If the Fit for 55 climate package does not change the way EU partners act, it will decrease the bloc’s competitiveness, instead of making it more robust. This is why the package includes CBAM, which is to lay the groundwork for a global CO2 emission tax. Brussels wants to convince its foreign partners, especially the US, to support this idea. The revenue from the CBAM is estimated at EUR 9 billion by 2030 and it is to bankroll the ongoing energy transition. The tax will be levied on the aluminium, cement, fertilizer, energy, steel and iron sectors. The cost will be related to the CO2 emission allowances prices in the EU ETS, unless the provider introduces their own ambitious climate policy. This is how the European industry will be more competitive than in other parts of the world. However, some question the compliance of these proposals with the World Trade Organization regulations, especially when it comes to the free EU ETS allowances given away in Europe, a scheme supported by Poland and other members.

The Europe Reform think tank has estimated that the CBAM will undermine the most, countries such as China and Russia, which may question this measure at the WTO. The CBAM will not undercut methane emissions that will be regulated by a separate set of laws, a development welcomed by Americans. The CBAM will be easier to handle if, in line with what the politicians claim, the US will increase its climate policy ambitions. The EU climate policy will be successful if China and Russia follow in Brussels footsteps. The Wall Street Journal has recently reminded that the Russian aluminium exporter Rusal already wants to carve out the most emission generating assets and transfer them to a separate company in order to decrease its vulnerability to climate regulations. China announced a pilot emissions trading system, whose scale is a lot smaller in comparison to Europe’s, but is an attempt at adjusting to the new reality. If China and Russia do not introduce real solutions to their climate policies, Fit for 55 and especially CBAM will bear the costs of importing these products to the European Union, i.e. the costs of all Chinese production and Russian raw materials. If the methane strategy is not turned into a whip to crack LNG from the US, as lobbyists from Gazprom who argue for the “clean gas” from Nord Stream 2 would want to, the US climate policy may lead to a situation where the new climate package will bring the European economies closer to America. However, if in the end the EU climate protection efforts will not make any difference in other economies, they will still undermine the competitiveness of the European industry. The assumption is that everybody will follow in Europe’s footsteps, in line with the Paris Climate Agreement, while Fit for 55 will promote green technologies that are becoming the specialty of the Old Continent allowing it to compete against others.

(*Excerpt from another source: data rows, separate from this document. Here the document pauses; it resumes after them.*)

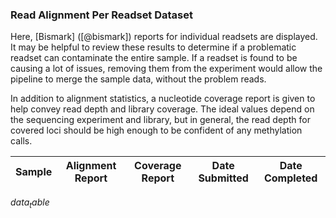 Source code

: ### Read Alignment Per Readset Dataset
Here, [Bismark] ([@bismark]) reports for individual readsets are displayed. It may be helpful to review these results to determine if a problematic readset can contaminate the entire sample. If a readset is found to be causing a lot of issues, removing them from the experiment would allow the pipeline to merge the sample data, without the problem reads.
 
 In addition to alignment statistics, a nucleotide coverage report is given to help convey read depth and library coverage. The ideal values depend on the sequencing experiment and library, but in general, the read depth for covered loci should be high enough to be confident of any methylation calls.

| Sample | Alignment Report | Coverage Report | Date Submitted | Date Completed |
|--------|------------------|-----------------|----------------|----------------|
$data_table$

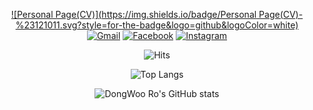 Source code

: <div align="center">  
 
[![Personal Page(CV)](https://img.shields.io/badge/Personal Page(CV)-%23121011.svg?style=for-the-badge&logo=github&logoColor=white)](dwro0121.github.io)
[![Gmail](https://img.shields.io/badge/Gmail-D14836?style=for-the-badge&logo=gmail&logoColor=white)](mailto:dwro0121@gmail.com)
[![Facebook](https://img.shields.io/badge/Facebook-%231877F2.svg?style=for-the-badge&logo=Facebook&logoColor=white)](https://www.facebook.com/dwro0121/)
[![Instagram](https://img.shields.io/badge/Instagram-%23E4405F.svg?style=for-the-badge&logo=Instagram&logoColor=white)](http://instagram.com/dw.o)  
 
 
 ![Hits](https://hits.seeyoufarm.com/api/count/incr/badge.svg?url=https%3A%2F%2Fgithub.com%2Fdwro0121&count_bg=%237CD963&title_bg=%23606060&icon=&icon_color=%23D2C1C1&title=Profile+Views&edge_flat=false) 
 

<!-- ### Career

| **Type** | **Date** | **Contents** | **Organization** |
|:--------:|:--------:|:--------:|:--------:|
| **Research activities** | 2020.09 ~ | Research Student | **Peking Univ. Computer Vision and Digital Art Lab** |
| **:mortar_board: Education** | 2020.09 ~| Master of Computer Applications | **Peking University, Beijing, China** |
| **:mortar_board: Education** | 2016. 09 ~ 2020. 07 | Bachelor of Computer Science | **Harbin Institute of Technology, Harbin, China** | -->

![Top Langs](https://github-readme-stats.vercel.app/api/top-langs/?username=dwro0121&layout=compact&theme=dracula)  
 
 
![DongWoo Ro's GitHub stats](https://github-readme-stats.vercel.app/api?username=dwro0121&show_icons=true&theme=dracula&hide=issues,prs)


</div>
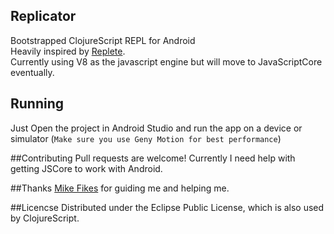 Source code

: ## Replicator
Bootstrapped ClojureScript REPL for Android  
Heavily inspired by [Replete](https://github.com/mfikes/replete).   
Currently using V8 as the javascript engine but will move to JavaScriptCore eventually.  

## Running
Just Open the project in Android Studio and run the app on a device or simulator (`Make sure you use Geny Motion for best performance`)

##Contributing
Pull requests are welcome!
Currently I need help with getting JSCore to work with Android.

##Thanks
[Mike Fikes](https://github.com/mfikes) for guiding me and helping me.

##Licencse
Distributed under the Eclipse Public License, which is also used by ClojureScript.

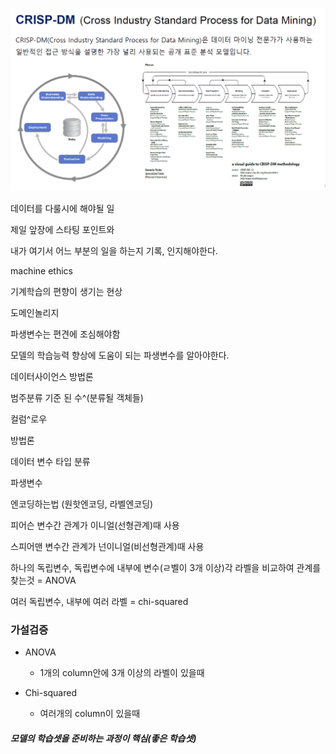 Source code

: ![image-20210611091514992](06-11.assets/image-20210611091514992.png)

데이터를 다룰시에 해야될 일 

제일 앞장에 스타팅 포인트와 

내가 여기서 어느 부분의 일을 하는지 기록, 인지해야한다.



machine ethics 

기계학습의 편향이 생기는 현상



도메인놀리지

파생변수는 편견에 조심해야함

모델의 학습능력 향상에 도움이 되는 파생변수를 알아야한다.



데이터사이언스 방법론



범주분류 기준 된 수^(분류될 객체들)

컬럼^로우 



방법론

데이터 변수 타입 분류

파생변수

엔코딩하는법 (원핫엔코딩, 라벨엔코딩)



피어슨 변수간 관계가 이니얼(선형관계)때 사용

스피어맨 변수간 관계가 넌이니얼(비선형관계)때 사용

하나의 독립변수, 독립변수에 내부에 변수(ㄹ벨이 3개 이상)각 라벨을 비교하여 관계를 찾는것 = ANOVA



여러 독립변수, 내부에 여러 라벨 = chi-squared



### 가설검증

- ANOVA 
  - 1개의 column안에 3개 이상의 라벨이 있을때



- Chi-squared
  - 여러개의 column이 있을때



##### 모델의 학습셋을 준비하는 과정이 핵심(좋은 학습셋)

Poland should pick its battles carefully 

Poles can bet on the fact that they will be treated with understanding during the Fit for 55 negotiations, which are to last even until 2024. However, they should not focus on protecting the status quo by promoting the gas sector, instead they should aim for using the new money to speed up their energy transition with new technologies, including nuclear power, hydrogen and energy storage. If Warsaw focuses all of its efforts on defending gas, it will have to make concessions in other areas. Poland needs to continue initiatives to promote its point of view in Brussels, such as the already known discussions about the EU ETS and nuclear power. The result of the Fit for 55 discussion may make or break the competitiveness of the Polish and European economies. If the EU climate policy fails to go global, it may kill the Old Continent’s economy instead of making it innovative. The final conclusion is that Poland should already start revising its strategic documents to address the new climate policy ideas. Poland is planning to revise its energy strategy in 2023, right before the negotiations about Fit for 55 are expected to end in 2024. Perhaps these two developments should be coordinated.